Motivation

A chessboard image captured under radial lens distortion, environmental noise, or uneven illumination presents two compounding problems for planar camera calibration: the checkerboard's corner detector assumes a locally undistorted image, and simultaneous nonlinear optimisation of distortion and intrinsic parameters is numerically unstable under strong distortion. CCS addresses both by staging the problem — a CNN encoder first regresses a radial correction model and warps the image to remove distortion, a UNet then detects inner corners as 2D Gaussian heatmaps and fits sub-pixel coordinates via a linear SVD system, and image-level RANSAC over Zhang's planar calibration discards outlier views before parameter estimation. The result is per-corner sub-pixel coordinates accompanied by a Gaussian confidence variance, and the intrinsic parameters of the camera (focal length, principal point, skew) with reported real-data reprojection error of 0.37 px (STD 0.02) [Table II].

Architecture

Family & shape. Hybrid: a CNN encoder with 3 regression layers handles distortion, a UNet handles corner detection, and a classical RANSAC loop feeds Zhang's planar calibration for parameter estimation (§III-A–C). Training resolution is 480×480; the inference pipeline accepts arbitrary resolution. The distortion stage outputs 5 corrected-model parameters; the detection stage outputs a per-pixel 2D heatmap; the calibration stage outputs intrinsic parameters and per-corner sub-pixel coordinates with Gaussian confidence.

Blocks.

Distortion CNN (§III-A). An 8-layer encoder followed by 3 regression layers regresses the parameters of a radial correction model. The forward distortion model (image → distorted) is:

r_d = r_c(k_0 + k_1 r_c^2 + \cdots)

The correction model (distorted image → corrected), which the CNN regresses, is:

\begin{aligned} r_c = r_d(k_0' + k_1' r_d + k_2' r_d^2 + \cdots) \end{aligned}

with 5 output parameters in practice (§III-A). Once the parameters are regressed, a sampling grid warps the input image before corner detection. The distortion stage must precede corner detection because the collineation post-processing in Stage 2 requires undistorted straight-line features (§III-B, last paragraph).

Definition

Sampling-grid L1 loss

L1 distance between each pixel's destination under the estimated correction grid and its destination under the ground-truth correction grid, summed over $N$ pixels.
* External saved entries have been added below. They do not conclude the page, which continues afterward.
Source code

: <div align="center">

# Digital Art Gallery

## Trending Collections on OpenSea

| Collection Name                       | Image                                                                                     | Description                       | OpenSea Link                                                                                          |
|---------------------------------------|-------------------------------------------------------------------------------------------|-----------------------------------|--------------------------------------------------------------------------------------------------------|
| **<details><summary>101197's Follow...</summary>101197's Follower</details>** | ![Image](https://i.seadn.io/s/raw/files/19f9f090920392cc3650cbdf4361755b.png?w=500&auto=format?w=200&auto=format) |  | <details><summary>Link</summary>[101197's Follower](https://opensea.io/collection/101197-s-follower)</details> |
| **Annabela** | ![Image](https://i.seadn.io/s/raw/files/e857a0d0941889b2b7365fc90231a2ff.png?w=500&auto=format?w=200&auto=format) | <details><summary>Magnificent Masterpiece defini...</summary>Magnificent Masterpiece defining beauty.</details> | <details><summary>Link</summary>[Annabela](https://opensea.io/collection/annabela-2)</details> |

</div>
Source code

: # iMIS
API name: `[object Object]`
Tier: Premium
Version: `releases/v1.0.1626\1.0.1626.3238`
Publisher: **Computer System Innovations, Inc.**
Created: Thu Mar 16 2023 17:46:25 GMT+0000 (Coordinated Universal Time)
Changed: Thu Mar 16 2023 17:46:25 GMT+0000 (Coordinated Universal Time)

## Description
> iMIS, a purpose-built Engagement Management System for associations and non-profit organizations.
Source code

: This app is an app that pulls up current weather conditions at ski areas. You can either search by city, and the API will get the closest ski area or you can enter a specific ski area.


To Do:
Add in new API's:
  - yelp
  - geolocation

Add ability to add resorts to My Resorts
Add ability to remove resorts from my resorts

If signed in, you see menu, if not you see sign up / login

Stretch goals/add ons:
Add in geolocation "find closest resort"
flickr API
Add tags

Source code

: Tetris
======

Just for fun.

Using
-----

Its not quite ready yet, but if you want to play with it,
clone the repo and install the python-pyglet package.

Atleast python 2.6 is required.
L_\text{grid} = \frac{1}{N}\sum_{i=1}^{N} \bigl\| p^i_\text{dst} - p^i_\text{cor} \bigr\|_1

UNet heatmap corner detection + sub-pixel refinement (§III-B). A UNet [ref 30] is trained to output a per-pixel 2D heatmap whose ground-truth target is a 2D Gaussian distribution $G$ centred at each labeled sub-pixel corner coordinate.

Definition

Heatmap MSE loss

Mean-squared error between the predicted heatmap $\hat{Y}$ and the 2D Gaussian ground-truth map $Y$ over all pixel locations.
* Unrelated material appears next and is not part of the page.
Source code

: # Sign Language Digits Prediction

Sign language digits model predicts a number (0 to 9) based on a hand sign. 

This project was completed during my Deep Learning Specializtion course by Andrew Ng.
L_\text{detect} = \iint \bigl\| \hat{Y}(x, y) - Y(x, y) \bigr\|^2 \, dx \, dy

Sub-pixel refinement extracts the mean $\mu = (\mu_x, \mu_y)$ and variance $\sigma$ from each predicted Gaussian distribution by solving the constrained least-squares problem:

\arg\min_{\mu,\sigma} \bigl\| G(\mu,\sigma) - \hat{G} \bigr\|_2^2

which reduces to a linear system (Eq. 3):

a_i = b_i \cdot c_i^T

solved via the SVD decomposition $A = BC^T$ (Eq. 5–6), where $C^T$ encodes $\mu$ and $\sigma$ . Corners whose recovered $\sigma$ deviates from the training-data distribution are rejected as lost or fake corners (§III-B, Fig. 2). The collineation post-processing then fits lines through sorted inlier corners, intersects them to recover any lost corners, and refines final sub-pixel coordinates (§III-B, steps 1–3).

Parameter estimation (§III-C). Image-level RANSAC: randomly select a subset of views, estimate intrinsics via Zhang's planar calibration, compute reprojection error on all views, retain views below the inlier threshold, repeat until inlier count is sufficient. Operating at the image level is possible because corner-level outliers are already removed by the $\sigma$ threshold upstream.
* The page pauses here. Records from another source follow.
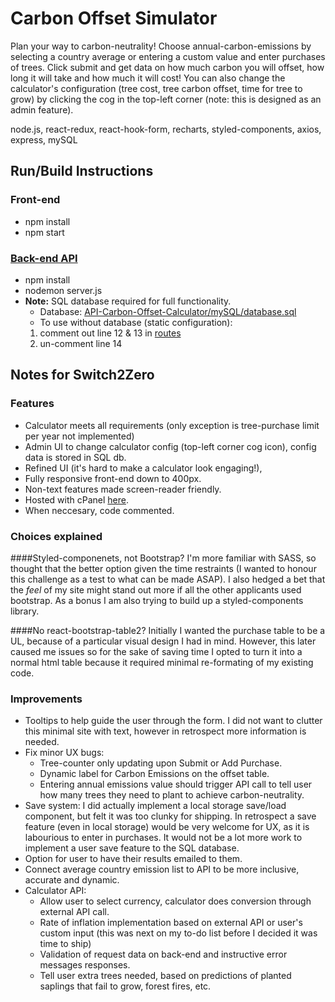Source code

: # Carbon Offset Simulator

Plan your way to carbon-neutrality!
Choose annual-carbon-emissions by selecting a country average or entering a custom value and enter purchases of trees. Click submit and get data on how much carbon you will offset, how long it will take and how much it will cost!
You can also change the calculator's configuration (tree cost, tree carbon offset, time for tree to grow) by clicking the cog in the top-left corner (note: this is designed as an admin feature).

node.js, react-redux, react-hook-form, recharts, styled-components, axios, express, mySQL


## Run/Build Instructions

### Front-end
- npm install
- npm start

### [Back-end API](https://github.com/ArdalanJaf/API-Carbon-Offset-Calculator)

- npm install
- nodemon server.js
- **Note:** SQL database required for full functionality. 
  - Database: [API-Carbon-Offset-Calculator/mySQL/database.sql](https://github.com/ArdalanJaf/API-Carbon-Offset-Calculator/blob/main/mySQL/database.sql) 
  - To use without database (static configuration):
   1. comment out line 12 & 13 in [routes](https://github.com/ArdalanJaf/API-Carbon-Offset-Calculator/blob/main/routes.js)
   2. un-comment line 14


## Notes for Switch2Zero

### Features 

- Calculator meets all requirements (only exception is tree-purchase limit per year not implemented)
- Admin UI to change calculator config (top-left corner cog icon), config data is stored in SQL db.
- Refined UI (it's hard to make a calculator look engaging!), 
- Fully responsive front-end down to 400px. 
- Non-text features made screen-reader friendly.
- Hosted with cPanel [here](https://carbon-offset-simulator.ardalanjaf.com/).
- When neccesary, code commented.

### Choices explained

####Styled-componenets, not Bootstrap? 
I'm more familiar with SASS, so thought that the better option given the time restraints (I wanted to honour this challenge as a test to what can be made ASAP). I also hedged a bet that the *feel* of my site might stand out more if all the other applicants used bootstrap. As a bonus I am also trying to build up a styled-components library. 

####No react-bootstrap-table2?
Initially I wanted the purchase table to be a UL, because of a particular visual design I had in mind. However, this later caused me issues so for the sake of saving time I opted to turn it into a normal html table because it required minimal re-formating of my existing code.

### Improvements 

- Tooltips to help guide the user through the form. I did not want to clutter this minimal site with text, however in retrospect more information is needed.
- Fix minor UX bugs: 
  - Tree-counter only updating upon Submit or Add Purchase. 
  - Dynamic label for Carbon Emissions on the offset table.
  - Entering annual emissions value should trigger API call to tell user how many trees they need to plant to achieve carbon-neutrality.
- Save system: I did actually implement a local storage save/load component, but felt it was too clunky for shipping. In retrospect a save feature (even in local storage) would be very welcome for UX, as it is labourious to enter in purchases. It would not be a lot more work to implement a user save feature to the SQL database. 
- Option for user to have their results emailed to them.
- Connect average country emission list to API to be more inclusive, accurate and dynamic.
- Calculator API:
  - Allow user to select currency, calculator does conversion through external API call.
  - Rate of inflation implementation based on external API or user's custom input (this was next on my to-do list before I decided it was time to ship)
  - Validation of request data on back-end and instructive error messages responses.
  - Tell user extra trees needed, based on predictions of planted saplings that fail to grow, forest fires, etc.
Training. Synthetic chessboard images generated at 480×480 pixels (§IV-A). Training intrinsic ranges: $100 \leq f_x, f_y \leq 300$ px, $120 \leq p_x, p_y \leq 360$ px, $1 \leq s \leq 5$ (§IV-A). Augmentation includes 3×3 Gaussian blur ( $\sigma = 1.5$ ), a specular bad-lighting model, two distortion levels, and fake backgrounds from the TUM dataset (§IV-B). Distortion level 1: $k_0 = 1$ , $-0.35 \leq k_1 \leq -0.2$ , $-0.1 \leq k_3 \leq 0$ ; distortion level 2: $0.8 \leq k_0 \leq 1.2$ , $-0.5 \leq k_1 \leq -0.35$ , $-0.3 \leq k_3 \leq -0.1$ (§IV-B). Headline benchmarks: on synthetic data, mean corner-detection error (Table III) is 0.78 / 0.51 / 0.71 px under noise / bad lighting / distortion, versus 0.93 / 1.21 / 0.94 for the CCDN-era baseline. Intrinsic parameter error $E_{IP}$ (Table I) is 0.60 px at distortion level 1 and 1.12 px at distortion level 2. On real camera data (Table II), mean reprojection error is 0.37 px (STD 0.02) versus MATLAB's 0.45 px (STD 0.10) and the CCDN-era baseline's 0.47 px (STD 0.24); the STD is five times smaller than MATLAB's, attributed to image-level RANSAC.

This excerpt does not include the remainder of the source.